[Data items]
+--

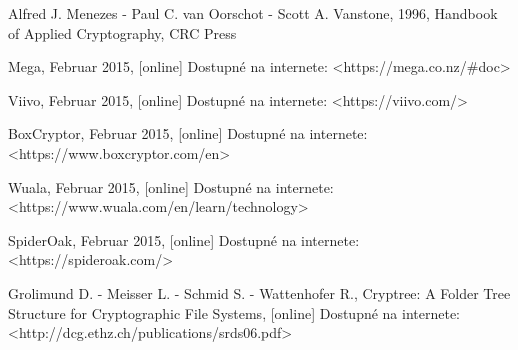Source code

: \documentclass[12pt, oneside]{book}
\begin{document}
\newpage	

\backmatter

\thispagestyle{empty}
\nocite{*}
\clearpage


 

\begin{thebibliography}{1}

 Alfred J. Menezes - Paul C. van Oorschot - Scott A. Vanstone, 1996, Handbook of Applied Cryptography, CRC Press

 Mega, Februar 2015,  [online] Dostupné na internete: <https://mega.co.nz/\#doc>

 Viivo, Februar 2015,  [online] Dostupné na internete: <https://viivo.com/>

 BoxCryptor, Februar 2015,  [online] Dostupné na internete: <https://www.boxcryptor.com/en>

 Wuala, Februar 2015,  [online] Dostupné na internete: <https://www.wuala.com/en/learn/technology>

 SpiderOak, Februar 2015,  [online] Dostupné na internete: <https://spideroak.com/>

 Grolimund D. - Meisser L. - Schmid S. - Wattenhofer R., Cryptree: A Folder Tree Structure for Cryptographic File Systems, [online] Dostupné na internete: <http://dcg.ethz.ch/publications/srds06.pdf>
 





\end{thebibliography}



%
%
%
%
\end{document}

+--

» WHAT THE TASK REQUIRES: Repeat the lines above precisely and skip every picture.

» EXERCISE RESPONSE:
Source code

: \documentclass[12pt, oneside]{book}
\begin{document}
\newpage	

\backmatter

\thispagestyle{empty}
\nocite{*}
\clearpage


 

\begin{thebibliography}{1}

 Alfred J. Menezes - Paul C. van Oorschot - Scott A. Vanstone, 1996, Handbook of Applied Cryptography, CRC Press

 Mega, Februar 2015,  [online] Dostupné na internete: <https://mega.co.nz/\#doc>

 Viivo, Februar 2015,  [online] Dostupné na internete: <https://viivo.com/>

 BoxCryptor, Februar 2015,  [online] Dostupné na internete: <https://www.boxcryptor.com/en>

 Wuala, Februar 2015,  [online] Dostupné na internete: <https://www.wuala.com/en/learn/technology>

 SpiderOak, Februar 2015,  [online] Dostupné na internete: <https://spideroak.com/>

 Grolimund D. - Meisser L. - Schmid S. - Wattenhofer R., Cryptree: A Folder Tree Structure for Cryptographic File Systems, [online] Dostupné na internete: <http://dcg.ethz.ch/publications/srds06.pdf>
 





\end{thebibliography}



%
%
%
%
\end{document}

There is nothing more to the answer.